__Available records__
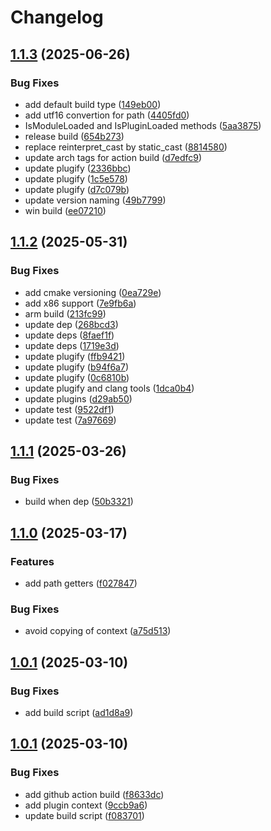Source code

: # Changelog

## [1.1.3](https://github.com/untrustedmodders/plugify-module-golang/compare/v1.1.2...v1.1.3) (2025-06-26)


### Bug Fixes

* add default build type ([149eb00](https://github.com/untrustedmodders/plugify-module-golang/commit/149eb000d0cfff4e3de4da32f9eafccdde342210))
* add utf16 convertion for path ([4405fd0](https://github.com/untrustedmodders/plugify-module-golang/commit/4405fd070904ea493cc7ed503134244794cf2d9e))
* IsModuleLoaded and IsPluginLoaded methods ([5aa3875](https://github.com/untrustedmodders/plugify-module-golang/commit/5aa3875e794d8412a641817bd0fb42617c5fa81c))
* release build ([654b273](https://github.com/untrustedmodders/plugify-module-golang/commit/654b2732b87eabbafa64cce1b4ee9442725bf995))
* replace reinterpret_cast by static_cast ([8814580](https://github.com/untrustedmodders/plugify-module-golang/commit/88145802d87ee5892d1063cd53fca4fce676445a))
* update arch tags for action build ([d7edfc9](https://github.com/untrustedmodders/plugify-module-golang/commit/d7edfc98c2fb88a67a1d3c5f01239d9f16c3649e))
* update plugify ([2336bbc](https://github.com/untrustedmodders/plugify-module-golang/commit/2336bbc0b8447b5338ab8f35268965a98f69e5e1))
* update plugify ([1c5e578](https://github.com/untrustedmodders/plugify-module-golang/commit/1c5e5780d211b3bf9a585cc715f2f183530f9d4f))
* update plugify ([d7c079b](https://github.com/untrustedmodders/plugify-module-golang/commit/d7c079b33f5c7ec023449fd2f595f193c6663331))
* update version naming ([49b7799](https://github.com/untrustedmodders/plugify-module-golang/commit/49b77990725c1617efbd1fd40147f9d1e7c18438))
* win build ([ee07210](https://github.com/untrustedmodders/plugify-module-golang/commit/ee072101ec4f829d001f84de3587f025eab98e12))

## [1.1.2](https://github.com/untrustedmodders/plugify-module-golang/compare/v1.1.1...v1.1.2) (2025-05-31)


### Bug Fixes

* add cmake versioning ([0ea729e](https://github.com/untrustedmodders/plugify-module-golang/commit/0ea729e17d78b012ad53287739d16f3daba8fb4a))
* add x86 support ([7e9fb6a](https://github.com/untrustedmodders/plugify-module-golang/commit/7e9fb6a6c6f908eb0109374744b9eb2357ede74d))
* arm build ([213fc99](https://github.com/untrustedmodders/plugify-module-golang/commit/213fc99cae8d684cfde7c3f3b3604e2d5fca9311))
* update dep ([268bcd3](https://github.com/untrustedmodders/plugify-module-golang/commit/268bcd3a5cb9612a5498aa37f41745f9daee6839))
* update deps ([8faef1f](https://github.com/untrustedmodders/plugify-module-golang/commit/8faef1f84958f2bf4c1863f607eed9a6677a582d))
* update deps ([1719e3d](https://github.com/untrustedmodders/plugify-module-golang/commit/1719e3d93de68321431fad7a31255b8f318f2938))
* update plugify ([ffb9421](https://github.com/untrustedmodders/plugify-module-golang/commit/ffb9421cbb9693a757af3c94fb05a673c8471cd0))
* update plugify ([b94f6a7](https://github.com/untrustedmodders/plugify-module-golang/commit/b94f6a780800b6f6e93cde3ea802212e3387092b))
* update plugify ([0c6810b](https://github.com/untrustedmodders/plugify-module-golang/commit/0c6810bf0c543c4d603bbc46d35f1e646f17e869))
* update plugify and clang tools ([1dca0b4](https://github.com/untrustedmodders/plugify-module-golang/commit/1dca0b4866512a610404f0fbc4fc1aec861e64fc))
* update plugins ([d29ab50](https://github.com/untrustedmodders/plugify-module-golang/commit/d29ab50780d9a8b179d72da12b041ffd72285af5))
* update test ([9522df1](https://github.com/untrustedmodders/plugify-module-golang/commit/9522df1603ab4cda0233a7865aa1465b42531416))
* update test ([7a97669](https://github.com/untrustedmodders/plugify-module-golang/commit/7a97669b37254df2b16c61713518880561c0f3dc))

## [1.1.1](https://github.com/untrustedmodders/plugify-module-golang/compare/v1.1.0...v1.1.1) (2025-03-26)


### Bug Fixes

* build when dep ([50b3321](https://github.com/untrustedmodders/plugify-module-golang/commit/50b3321e18e4f0f1c874eb1cf9c402efa66edad8))

## [1.1.0](https://github.com/untrustedmodders/plugify-module-golang/compare/v1.0.1...v1.1.0) (2025-03-17)


### Features

* add path getters ([f027847](https://github.com/untrustedmodders/plugify-module-golang/commit/f027847c026f037c15d8aec0df5a66b1e290eeb1))


### Bug Fixes

* avoid copying of context ([a75d513](https://github.com/untrustedmodders/plugify-module-golang/commit/a75d513244c92663468803d98e737d51182a1ce5))

## [1.0.1](https://github.com/untrustedmodders/plugify-module-golang/compare/v1.0.0...v1.0.1) (2025-03-10)


### Bug Fixes

* add build script ([ad1d8a9](https://github.com/untrustedmodders/plugify-module-golang/commit/ad1d8a983fa934572165730394befa94887a55f0))

## [1.0.1](https://github.com/untrustedmodders/plugify-module-golang/compare/v1.0.0...v1.0.1) (2025-03-10)


### Bug Fixes

* add github action build ([f8633dc](https://github.com/untrustedmodders/plugify-module-golang/commit/f8633dcf00ab588c93c400548c1ac65224d81cb9))
* add plugin context ([9ccb9a6](https://github.com/untrustedmodders/plugify-module-golang/commit/9ccb9a63528a4bd778129646e63fadabc5f1e3aa))
* update build script ([f083701](https://github.com/untrustedmodders/plugify-module-golang/commit/f083701c63097112e8a431dba8e4bf955ee141a2))
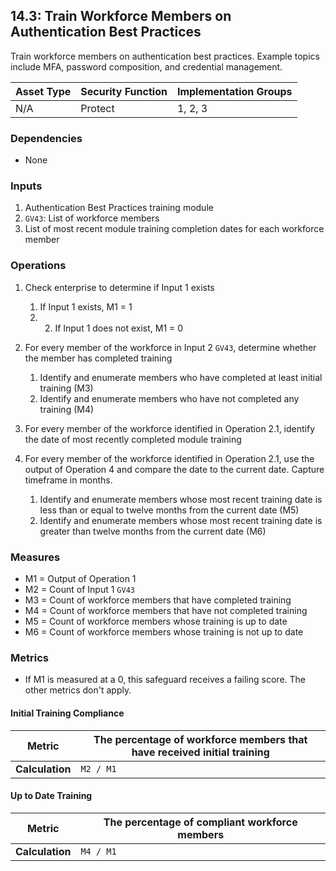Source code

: ## 14.3: Train Workforce Members on Authentication Best Practices

Train workforce members on authentication best practices. Example topics
include MFA, password composition, and credential management.

| Asset Type   | Security Function   | Implementation Groups |
| ------------ | ------------------- | --------------------- |
| N/A          | Protect             | 1, 2, 3               |

### Dependencies

-   None

### Inputs

1.  Authentication Best Practices training module
2.  `GV43`: List of workforce members
3.  List of most recent module training completion dates for each
    workforce member

### Operations

1.  Check enterprise to determine if Input 1 exists

    1.  If Input 1 exists, M1 = 1
    2.  2.  If Input 1 does not exist, M1 = 0

2.  For every member of the workforce in Input 2 `GV43`, determine whether the member has completed training

    1.  Identify and enumerate members who have completed at least initial training (M3)
    2.  Identify and enumerate members who have not completed any training (M4)

3.  For every member of the workforce identified in Operation 2.1,
    identify the date of most recently completed module training

4. For every member of the workforce identified in Operation 2.1, use the output of Operation 4 and compare the date to the current date. Capture timeframe in months.

    1.  Identify and enumerate members whose most recent training date is less than or equal to twelve months from the current date (M5)
    2.  Identify and enumerate members whose most recent training date is greater than twelve months from the current date (M6)

### Measures

-   M1 = Output of Operation 1
-   M2 = Count of Input 1 `GV43`
-   M3 = Count of workforce members that have completed training
-   M4 = Count of workforce members that have not completed training
-   M5 = Count of workforce members whose training is up to date
-   M6 = Count of workforce members whose training is not up to date

### Metrics

-   If M1 is measured at a 0, this safeguard receives a failing score.
    The other metrics don\'t apply.

#### Initial Training Compliance 

| **Metric**      | The percentage of workforce members that have received initial training |
|-----------------|-------------------------------------------------------------------------|
| **Calculation** | `M2 / M1`                                                           |

#### Up to Date Training

| **Metric**      | The percentage of compliant workforce members |
|-----------------|------------------------------------------------|
| **Calculation** | `M4 / M1`                                      |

__Task item__
Copy out precisely the lines from the line with "identify the date" to the line with "current date (M5)" in the material above, including those two lines and omitting all the rest.

__Final answer__
    identify the date of most recently completed module training

4. For every member of the workforce identified in Operation 2.1, use the output of Operation 4 and compare the date to the current date. Capture timeframe in months.

    1.  Identify and enumerate members whose most recent training date is less than or equal to twelve months from the current date (M5)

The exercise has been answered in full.